Problem requirements
Extract only the lines from the start of the entries below to the line with "9. Cei doi heruvimi", inclusive; omit every picture.

Input
• • • • • • •

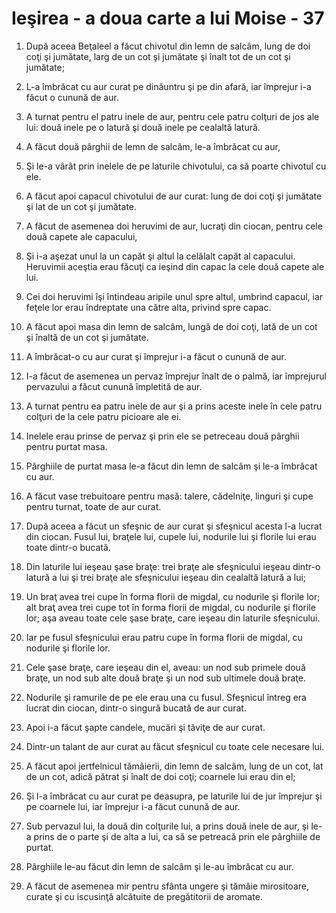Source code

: # Ie&#351;irea - a doua carte a lui Moise - 37

1. După aceea Beţaleel a făcut chivotul din lemn de salcâm, lung de doi coţi şi jumătate, larg de un cot şi jumătate şi înalt tot de un cot şi jumătate; 

2. L-a îmbrăcat cu aur curat pe dinăuntru şi pe din afară, iar împrejur i-a făcut o cunună de aur. 

3. A turnat pentru el patru inele de aur, pentru cele patru colţuri de jos ale lui: două inele pe o latură şi două inele pe cealaltă latură. 

4. A făcut două pârghii de lemn de salcâm, le-a îmbrăcat cu aur, 

5. Şi le-a vârât prin inelele de pe laturile chivotului, ca să poarte chivotul cu ele. 

6. A făcut apoi capacul chivotului de aur curat: lung de doi coţi şi jumătate şi lat de un cot şi jumătate. 

7. A făcut de asemenea doi heruvimi de aur, lucraţi din ciocan, pentru cele două capete ale capacului, 

8. Şi i-a aşezat unul la un capăt şi altul la celălalt capăt al capacului. Heruvimii aceştia erau făcuţi ca ieşind din capac la cele două capete ale lui. 

9. Cei doi heruvimi îşi întindeau aripile unul spre altul, umbrind capacul, iar feţele lor erau îndreptate una către alta, privind spre capac. 

10. A făcut apoi masa din lemn de salcâm, lungă de doi coţi, lată de un cot şi înaltă de un cot şi jumătate. 

11. A îmbrăcat-o cu aur curat şi împrejur i-a făcut o cunună de aur. 

12. I-a făcut de asemenea un pervaz împrejur înalt de o palmă, iar împrejurul pervazului a făcut cunună împletită de aur. 

13. A turnat pentru ea patru inele de aur şi a prins aceste inele în cele patru colţuri de la cele patru picioare ale ei. 

14. Inelele erau prinse de pervaz şi prin ele se petreceau două pârghii pentru purtat masa. 

15. Pârghiile de purtat masa le-a făcut din lemn de salcâm şi le-a îmbrăcat cu aur. 

16. A făcut vase trebuitoare pentru masă: talere, cădelniţe, linguri şi cupe pentru turnat, toate de aur curat. 

17. După aceea a făcut un sfeşnic de aur curat şi sfeşnicul acesta l-a lucrat din ciocan. Fusul lui, braţele lui, cupele lui, nodurile lui şi florile lui erau toate dintr-o bucată. 

18. Din laturile lui ieşeau şase braţe: trei braţe ale sfeşnicului ieşeau dintr-o latură a lui şi trei braţe ale sfeşnicului ieşeau din cealaltă latură a lui; 

19. Un braţ avea trei cupe în forma florii de migdal, cu nodurile şi florile lor; alt braţ avea trei cupe tot în forma florii de migdal, cu nodurile şi florile lor; aşa aveau toate cele şase braţe, care ieşeau din laturile sfeşnicului. 

20. Iar pe fusul sfeşnicului erau patru cupe în forma florii de migdal, cu nodurile şi florile lor. 

21. Cele şase braţe, care ieşeau din el, aveau: un nod sub primele două braţe, un nod sub alte două braţe şi un nod sub ultimele două braţe. 

22. Nodurile şi ramurile de pe ele erau una cu fusul. Sfeşnicul întreg era lucrat din ciocan, dintr-o singură bucată de aur curat. 

23. Apoi i-a făcut şapte candele, mucări şi tăviţe de aur curat. 

24. Dintr-un talant de aur curat au făcut sfeşnicul cu toate cele necesare lui. 

25. A făcut apoi jertfelnicul tămâierii, din lemn de salcâm, lung de un cot, lat de un cot, adică pătrat şi înalt de doi coţi; coarnele lui erau din el; 

26. Şi l-a îmbrăcat cu aur curat pe deasupra, pe laturile lui de jur împrejur şi pe coarnele lui, iar împrejur i-a făcut cunună de aur. 

27. Sub pervazul lui, la două din colţurile lui, a prins două inele de aur, şi le-a prins de o parte şi de alta a lui, ca să se petreacă prin ele pârghiile de purtat. 

28. Pârghiile le-au făcut din lemn de salcâm şi le-au îmbrăcat cu aur. 

29. A făcut de asemenea mir pentru sfânta ungere şi tămâie mirositoare, curate şi cu iscusinţă alcătuite de pregătitorii de aromate. 

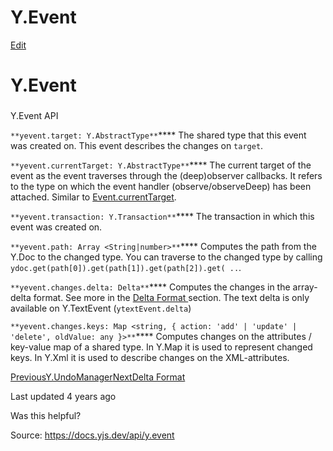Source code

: # Y.Event

[Edit](https://github.com/yjs/docs/blob/main/api/y.event.md)

# Y.Event

### 

[](#y.event-api)

Y.Event API

`**yevent.target: Y.AbstractType**`**** The shared type that this event was created on. This event describes the changes on `target`.

`**yevent.currentTarget: Y.AbstractType**`**** The current target of the event as the event traverses through the (deep)observer callbacks. It refers to the type on which the event handler (observe/observeDeep) has been attached. Similar to [Event.currentTarget](https://developer.mozilla.org/en-US/docs/Web/API/Event/currentTarget).

`**yevent.transaction: Y.Transaction**`**** The transaction in which this event was created on.

`**yevent.path: Array <String|number>**`**** Computes the path from the Y.Doc to the changed type. You can traverse to the changed type by calling `ydoc.get(path[0]).get(path[1]).get(path[2]).get( ..`.

`**yevent.changes.delta: Delta**`**** Computes the changes in the array-delta format. See more in the [Delta Format ](/api/delta-format)section. The text delta is only available on Y.TextEvent (`ytextEvent.delta`)

`**yevent.changes.keys: Map <string, { action: 'add' | 'update' | 'delete', oldValue: any }>**`**** Computes changes on the attributes / key-value map of a shared type. In Y.Map it is used to represent changed keys. In Y.Xml it is used to describe changes on the XML-attributes.

[PreviousY.UndoManager](/api/undo-manager)[NextDelta Format](/api/delta-format)

Last updated 4 years ago

Was this helpful?

Source: https://docs.yjs.dev/api/y.event
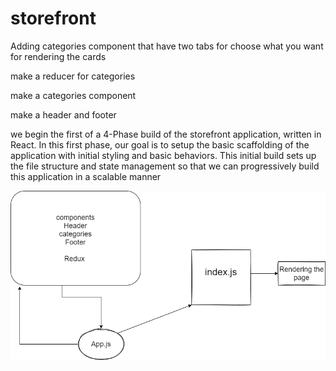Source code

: # storefront
Adding categories component that have two tabs for choose what you want for rendering the cards 

make a reducer for categories 

make a categories component 

make a header and footer



we begin the first of a 4-Phase build of the storefront application, written in React. In this first phase, our goal is to setup the basic scaffolding of the application with initial styling and basic behaviors. This initial build sets up the file structure and state management so that we can progressively build this application in a scalable manner



![dd](./lab36.png)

• • • • • • •

Task response
Source code

: # Ie&#351;irea - a doua carte a lui Moise - 37

1. După aceea Beţaleel a făcut chivotul din lemn de salcâm, lung de doi coţi şi jumătate, larg de un cot şi jumătate şi înalt tot de un cot şi jumătate; 

2. L-a îmbrăcat cu aur curat pe dinăuntru şi pe din afară, iar împrejur i-a făcut o cunună de aur. 

3. A turnat pentru el patru inele de aur, pentru cele patru colţuri de jos ale lui: două inele pe o latură şi două inele pe cealaltă latură. 

4. A făcut două pârghii de lemn de salcâm, le-a îmbrăcat cu aur, 

5. Şi le-a vârât prin inelele de pe laturile chivotului, ca să poarte chivotul cu ele. 

6. A făcut apoi capacul chivotului de aur curat: lung de doi coţi şi jumătate şi lat de un cot şi jumătate. 

7. A făcut de asemenea doi heruvimi de aur, lucraţi din ciocan, pentru cele două capete ale capacului, 

8. Şi i-a aşezat unul la un capăt şi altul la celălalt capăt al capacului. Heruvimii aceştia erau făcuţi ca ieşind din capac la cele două capete ale lui. 

9. Cei doi heruvimi îşi întindeau aripile unul spre altul, umbrind capacul, iar feţele lor erau îndreptate una către alta, privind spre capac. 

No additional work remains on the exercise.